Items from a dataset
-=-=-

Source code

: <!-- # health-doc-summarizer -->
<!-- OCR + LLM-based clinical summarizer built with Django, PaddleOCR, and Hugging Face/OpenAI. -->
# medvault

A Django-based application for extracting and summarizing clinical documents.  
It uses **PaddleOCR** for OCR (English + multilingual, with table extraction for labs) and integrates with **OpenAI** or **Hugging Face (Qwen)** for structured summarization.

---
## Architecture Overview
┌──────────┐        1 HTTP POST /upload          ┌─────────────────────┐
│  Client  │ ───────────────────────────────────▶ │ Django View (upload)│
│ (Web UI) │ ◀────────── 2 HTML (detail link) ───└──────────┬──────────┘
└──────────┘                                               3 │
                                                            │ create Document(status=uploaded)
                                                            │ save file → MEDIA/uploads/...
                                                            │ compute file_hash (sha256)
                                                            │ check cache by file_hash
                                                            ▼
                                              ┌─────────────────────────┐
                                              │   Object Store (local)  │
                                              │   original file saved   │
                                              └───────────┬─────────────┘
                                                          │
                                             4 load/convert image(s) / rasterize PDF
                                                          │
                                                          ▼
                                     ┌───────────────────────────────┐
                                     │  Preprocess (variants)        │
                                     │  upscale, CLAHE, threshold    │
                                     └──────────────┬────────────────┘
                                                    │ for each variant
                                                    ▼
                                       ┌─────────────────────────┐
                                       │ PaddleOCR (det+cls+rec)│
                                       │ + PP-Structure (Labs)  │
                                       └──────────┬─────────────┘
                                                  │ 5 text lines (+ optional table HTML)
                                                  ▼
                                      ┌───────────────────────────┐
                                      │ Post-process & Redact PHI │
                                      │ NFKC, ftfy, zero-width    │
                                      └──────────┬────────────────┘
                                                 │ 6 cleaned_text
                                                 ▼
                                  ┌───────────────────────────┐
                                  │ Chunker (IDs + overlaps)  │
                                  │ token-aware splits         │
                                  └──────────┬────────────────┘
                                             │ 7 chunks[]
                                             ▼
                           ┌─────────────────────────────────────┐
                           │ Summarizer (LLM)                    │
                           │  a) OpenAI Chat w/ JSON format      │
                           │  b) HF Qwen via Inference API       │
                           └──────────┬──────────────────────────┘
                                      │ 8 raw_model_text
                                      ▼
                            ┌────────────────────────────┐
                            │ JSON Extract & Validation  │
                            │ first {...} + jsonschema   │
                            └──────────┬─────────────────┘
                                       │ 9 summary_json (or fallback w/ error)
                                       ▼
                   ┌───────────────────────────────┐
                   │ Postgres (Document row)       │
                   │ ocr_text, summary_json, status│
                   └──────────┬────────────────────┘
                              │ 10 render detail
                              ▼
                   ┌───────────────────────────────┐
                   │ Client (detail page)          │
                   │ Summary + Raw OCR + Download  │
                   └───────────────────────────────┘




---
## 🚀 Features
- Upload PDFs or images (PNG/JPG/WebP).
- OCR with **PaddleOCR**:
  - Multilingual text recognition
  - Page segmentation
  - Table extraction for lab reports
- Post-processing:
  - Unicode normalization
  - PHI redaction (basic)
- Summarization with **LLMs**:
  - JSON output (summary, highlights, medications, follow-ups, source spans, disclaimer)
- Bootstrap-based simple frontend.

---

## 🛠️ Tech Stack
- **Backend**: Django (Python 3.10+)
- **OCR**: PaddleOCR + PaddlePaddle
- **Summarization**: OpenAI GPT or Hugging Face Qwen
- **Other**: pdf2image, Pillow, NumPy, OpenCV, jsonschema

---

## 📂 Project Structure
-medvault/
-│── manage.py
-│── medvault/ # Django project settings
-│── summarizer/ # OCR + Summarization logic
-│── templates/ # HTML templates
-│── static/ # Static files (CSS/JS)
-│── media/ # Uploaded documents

-=-=-

Exercise brief
Go through the entries above and restate each one exactly.

Solved problem
Source code

: <!-- # health-doc-summarizer -->
<!-- OCR + LLM-based clinical summarizer built with Django, PaddleOCR, and Hugging Face/OpenAI. -->
# medvault

A Django-based application for extracting and summarizing clinical documents.  
It uses **PaddleOCR** for OCR (English + multilingual, with table extraction for labs) and integrates with **OpenAI** or **Hugging Face (Qwen)** for structured summarization.

---
## Architecture Overview
┌──────────┐        1 HTTP POST /upload          ┌─────────────────────┐
│  Client  │ ───────────────────────────────────▶ │ Django View (upload)│
│ (Web UI) │ ◀────────── 2 HTML (detail link) ───└──────────┬──────────┘
└──────────┘                                               3 │
                                                            │ create Document(status=uploaded)
                                                            │ save file → MEDIA/uploads/...
                                                            │ compute file_hash (sha256)
                                                            │ check cache by file_hash
                                                            ▼
                                              ┌─────────────────────────┐
                                              │   Object Store (local)  │
                                              │   original file saved   │
                                              └───────────┬─────────────┘
                                                          │
                                             4 load/convert image(s) / rasterize PDF
                                                          │
                                                          ▼
                                     ┌───────────────────────────────┐
                                     │  Preprocess (variants)        │
                                     │  upscale, CLAHE, threshold    │
                                     └──────────────┬────────────────┘
                                                    │ for each variant
                                                    ▼
                                       ┌─────────────────────────┐
                                       │ PaddleOCR (det+cls+rec)│
                                       │ + PP-Structure (Labs)  │
                                       └──────────┬─────────────┘
                                                  │ 5 text lines (+ optional table HTML)
                                                  ▼
                                      ┌───────────────────────────┐
                                      │ Post-process & Redact PHI │
                                      │ NFKC, ftfy, zero-width    │
                                      └──────────┬────────────────┘
                                                 │ 6 cleaned_text
                                                 ▼
                                  ┌───────────────────────────┐
                                  │ Chunker (IDs + overlaps)  │
                                  │ token-aware splits         │
                                  └──────────┬────────────────┘
                                             │ 7 chunks[]
                                             ▼
                           ┌─────────────────────────────────────┐
                           │ Summarizer (LLM)                    │
                           │  a) OpenAI Chat w/ JSON format      │
                           │  b) HF Qwen via Inference API       │
                           └──────────┬──────────────────────────┘
                                      │ 8 raw_model_text
                                      ▼
                            ┌────────────────────────────┐
                            │ JSON Extract & Validation  │
                            │ first {...} + jsonschema   │
                            └──────────┬─────────────────┘
                                       │ 9 summary_json (or fallback w/ error)
                                       ▼
                   ┌───────────────────────────────┐
                   │ Postgres (Document row)       │
                   │ ocr_text, summary_json, status│
                   └──────────┬────────────────────┘
                              │ 10 render detail
                              ▼
                   ┌───────────────────────────────┐
                   │ Client (detail page)          │
                   │ Summary + Raw OCR + Download  │
                   └───────────────────────────────┘




---
## 🚀 Features
- Upload PDFs or images (PNG/JPG/WebP).
- OCR with **PaddleOCR**:
  - Multilingual text recognition
  - Page segmentation
  - Table extraction for lab reports
- Post-processing:
  - Unicode normalization
  - PHI redaction (basic)
- Summarization with **LLMs**:
  - JSON output (summary, highlights, medications, follow-ups, source spans, disclaimer)
- Bootstrap-based simple frontend.

---

## 🛠️ Tech Stack
- **Backend**: Django (Python 3.10+)
- **OCR**: PaddleOCR + PaddlePaddle
- **Summarization**: OpenAI GPT or Hugging Face Qwen
- **Other**: pdf2image, Pillow, NumPy, OpenCV, jsonschema

---

## 📂 Project Structure
-medvault/
-│── manage.py
-│── medvault/ # Django project settings
-│── summarizer/ # OCR + Summarization logic
-│── templates/ # HTML templates
-│── static/ # Static files (CSS/JS)
-│── media/ # Uploaded documents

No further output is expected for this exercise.